*Task objective*
The required answer is a copy of each line in the entries below that includes "código".

─── Supplied material

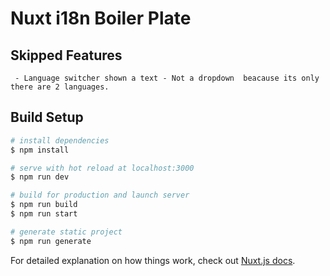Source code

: # Nuxt i18n Boiler Plate 


## Skipped Features
```
 - Language switcher shown a text - Not a dropdown  beacause its only there are 2 languages.
```


## Build Setup

```bash
# install dependencies
$ npm install

# serve with hot reload at localhost:3000
$ npm run dev

# build for production and launch server
$ npm run build
$ npm run start

# generate static project
$ npm run generate
```

For detailed explanation on how things work, check out [Nuxt.js docs](https://nuxtjs.org).
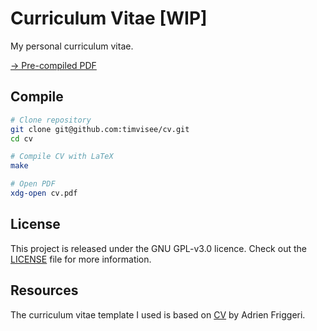# Curriculum Vitae [WIP]
My personal curriculum vitae.

[→ Pre-compiled PDF][pdf]

## Compile
```bash
# Clone repository
git clone git@github.com:timvisee/cv.git
cd cv

# Compile CV with LaTeX
make

# Open PDF
xdg-open cv.pdf
```

## License
This project is released under the GNU GPL-v3.0 licence.
Check out the [LICENSE](LICENSE) file for more information.

## Resources
The curriculum vitae template I used is based on [CV][ref-cv] by Adrien Friggeri.

[ref-cv]: https://www.latextemplates.com/template/friggeri-resume-cv
[pdf]: cv.pdf
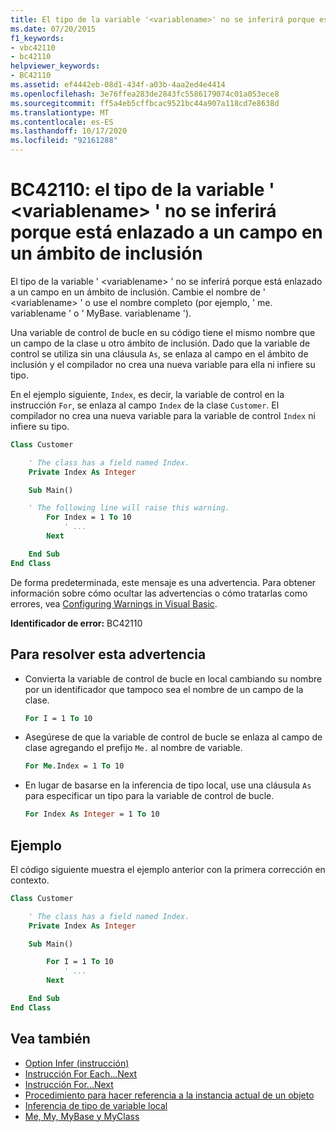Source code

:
 ```yaml
---
title: El tipo de la variable '<variablename>' no se inferirá porque está enlazado a un campo en un ámbito de inclusión
ms.date: 07/20/2015
f1_keywords:
- vbc42110
- bc42110
helpviewer_keywords:
- BC42110
ms.assetid: ef4442eb-08d1-434f-a03b-4aa2ed4e4414
ms.openlocfilehash: 3e76ffea283de2843fc5586179074c01a053ece8
ms.sourcegitcommit: ff5a4eb5cffbcac9521bc44a907a118cd7e8638d
ms.translationtype: MT
ms.contentlocale: es-ES
ms.lasthandoff: 10/17/2020
ms.locfileid: "92161288"
---
```

# <a name="bc42110-the-type-for-variable-variablename-will-not-be-inferred-because-it-is-bound-to-a-field-in-an-enclosing-scope"></a>BC42110: el tipo de la variable ' \<variablename> ' no se inferirá porque está enlazado a un campo en un ámbito de inclusión

El tipo de la variable ' \<variablename> ' no se inferirá porque está enlazado a un campo en un ámbito de inclusión. Cambie el nombre de ' \<variablename> ' o use el nombre completo (por ejemplo, ' me. variablename ' o ' MyBase. variablename ').

Una variable de control de bucle en su código tiene el mismo nombre que un campo de la clase u otro ámbito de inclusión. Dado que la variable de control se utiliza sin una cláusula `As`, se enlaza al campo en el ámbito de inclusión y el compilador no crea una nueva variable para ella ni infiere su tipo.

En el ejemplo siguiente, `Index`, es decir, la variable de control en la instrucción `For`, se enlaza al campo `Index` de la clase `Customer`. El compilador no crea una nueva variable para la variable de control `Index` ni infiere su tipo.

```vb
Class Customer

    ' The class has a field named Index.
    Private Index As Integer

    Sub Main()

    ' The following line will raise this warning.
        For Index = 1 To 10
            ' ...
        Next

    End Sub
End Class
```

De forma predeterminada, este mensaje es una advertencia. Para obtener información sobre cómo ocultar las advertencias o cómo tratarlas como errores, vea [Configuring Warnings in Visual Basic](/visualstudio/ide/configuring-warnings-in-visual-basic).

**Identificador de error:** BC42110

## <a name="to-address-this-warning"></a>Para resolver esta advertencia

- Convierta la variable de control de bucle en local cambiando su nombre por un identificador que tampoco sea el nombre de un campo de la clase.

  ```vb
  For I = 1 To 10
  ```

- Asegúrese de que la variable de control de bucle se enlaza al campo de clase agregando el prefijo `Me.` al nombre de variable.

  ```vb
  For Me.Index = 1 To 10
  ```

- En lugar de basarse en la inferencia de tipo local, use una cláusula `As` para especificar un tipo para la variable de control de bucle.

  ```vb
  For Index As Integer = 1 To 10
  ```

## <a name="example"></a>Ejemplo

 El código siguiente muestra el ejemplo anterior con la primera corrección en contexto.

```vb
Class Customer

    ' The class has a field named Index.
    Private Index As Integer

    Sub Main()

        For I = 1 To 10
            ' ...
        Next

    End Sub
End Class
```

## <a name="see-also"></a>Vea también

- [Option Infer (instrucción)](../statements/option-infer-statement.md)
- [Instrucción For Each...Next](../statements/for-each-next-statement.md)
- [Instrucción For...Next](../statements/for-next-statement.md)
- [Procedimiento para hacer referencia a la instancia actual de un objeto](../../programming-guide/language-features/variables/how-to-refer-to-the-current-instance-of-an-object.md)
- [Inferencia de tipo de variable local](../../programming-guide/language-features/variables/local-type-inference.md)
- [Me, My, MyBase y MyClass](../../programming-guide/program-structure/me-my-mybase-and-myclass.md)
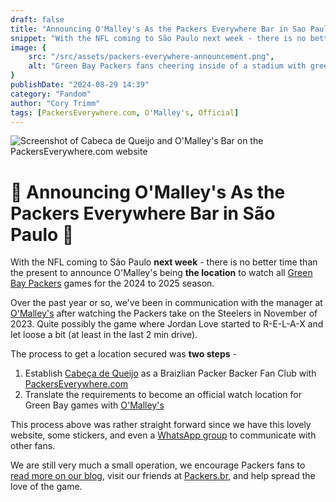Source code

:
 ```yaml
---
draft: false
title: "Announcing O'Malley's As the Packers Everywhere Bar in Sao Paulo"
snippet: "With the NFL coming to São Paulo next week - there is no better time than the present to announce O'Malley's being THE location to watch all Green Bay Packers games for the 2024 season."
image: {
    src: "/src/assets/packers-everywhere-announcement.png",
    alt: "Green Bay Packers fans cheering inside of a stadium with green and gold jerseys"
}
publishDate: "2024-08-29 14:39"
category: "Fandom"
author: "Cory Trimm"
tags: [PackersEverywhere.com, O'Malley's, Official]
---
```


![Screenshot of Cabeca de Queijo and O'Malley's Bar on the PackersEverywhere.com website](../../assets/packers-everywhere-announcement.png)

# 🚨 Announcing O'Malley's As the Packers Everywhere Bar in São Paulo 🚨
With the NFL coming to São Paulo **next week** - there is no better time than the present to announce O'Malley's being **the location** to watch all [Green Bay Packers](https://packers.com) games for the 2024 to 2025 season.

Over the past year or so, we've been in communication with the manager at [O'Malley's](https://www.omalleysbar.net/) after watching the Packers take on the Steelers in November of 2023. Quite possibly the game where Jordan Love started to R-E-L-A-X and let loose a bit (at least in the last 2 min drive).

The process to get a location secured was **two steps** - 
1. Establish [Cabeça de Queijo](https://cabecadequeijo.com) as a Braizlian Packer Backer Fan Club with [PackersEverywhere.com](https://packerseverywhere.com)
2. Translate the requirements to become an official watch location for Green Bay games with [O'Malley's](https://www.omalleysbar.net/)

This process above was rather straight forward since we have this lovely website, some stickers, and even a [WhatsApp group](/chapters/sao-paulo/) to communicate with other fans.

We are still very much a small operation, we encourage Packers fans to [read more on our blog](/blog/), visit our friends at [Packers.br](https://www.packersbrasil.com.br/), and help spread the love of the game.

──────

*The completed task*
Una variable de control de bucle en su código tiene el mismo nombre que un campo de la clase u otro ámbito de inclusión. Dado que la variable de control se utiliza sin una cláusula `As`, se enlaza al campo en el ámbito de inclusión y el compilador no crea una nueva variable para ella ni infiere su tipo.
 El código siguiente muestra el ejemplo anterior con la primera corrección en contexto.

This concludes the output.